Rahel Frey and Marchy Lee are the only competitors thus far this season to climb a podium step while holding 50kg. And Rahel Frey is the sole driver to improve her position with the 50kg ballast in 2016. This extra weight can impact lap times by full seconds. Martin Rump recorded a 2:02.39 lap during the Superpole shootout heading into Round 5 in Sepang, but while carrying 50kg ballast, he couldn’t push past 2:03.88.
The 50kg ballast isn’t the only speedbump for the pros. The only drivers who have been able to top the podium while holding 35kg are Edoardo Mortara in Round 6, and Alessio Picariello who climbed the top step in Round 10. Alessio has battled with this ballast all season. After clinching consecutive second-place finishes carrying 35kg, he missed out on a podium hat-trick while carrying 35kg in Round 5.
Last – and certainly least – is the 20 kg race success ballast for drivers in third. Though only a fraction of the top handicap, this ballast still plays a role in results.
Heading to our season final in Shanghai, Alessio will carry an extra 50 kilos, Rahel will carry 35 and Alex will carry 20. With the final two races just around the corner, drivers and fans can see, this regulation is not to be taken lightly.
Life on the road is more than just a professional metaphor for race car drivers. Our drivers will have driven a total of 849.5 kilometres on the track in Rounds 1-12 of the Audi R8 LMS Cup’s fifth season. But to even get to the circuits in the 2016 race calendar, they need to travel more than 12,150 kilometres – and that’s if they were to go directly from one circuit to the next without other stops. In reality, that’s merely a fraction of their true travel route. For drivers like Alessio Picariello and Rahel Frey, the distance between China – the location of the season opener and finale – and their home nations of Belgium and Switzerland is more than 7,600 kilometres each way.

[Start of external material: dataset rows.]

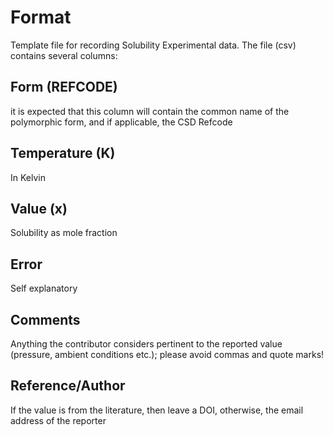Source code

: # Format

Template file for recording Solubility Experimental data. The file (csv) contains several columns:

## Form (REFCODE)

it is expected that this column will contain the common name of the polymorphic form, and if applicable, the CSD Refcode

## Temperature (K)

In Kelvin

## Value (x)

Solubility as mole fraction

## Error

Self explanatory

## Comments

Anything the contributor considers pertinent to the reported value (pressure, ambient conditions etc.); please avoid commas and quote marks!

## Reference/Author

If the value is from the literature, then leave a DOI, otherwise, the email address of the reporter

This mileage plays into preparation plans ahead of each race weekend. “I like to arrive a few days early to a race to start adjusting to the site and the time zone. I also try to drink a lot of water because that is extremely important to do in the days leading up to a race,” says current points-leader Alessio Picariello. But this approach is all part of the individual driving strategy that varies from competitor to competitor, building off a driver’s personal style, physical health and race season schedule. For our drivers now, all roads lead to Shanghai, China. How they manage the trip there, and, ultimately, how they negotiate the 5.5km-stretch of tarmac, will decide who is crowned champion of the Audi R8 LMS Cup.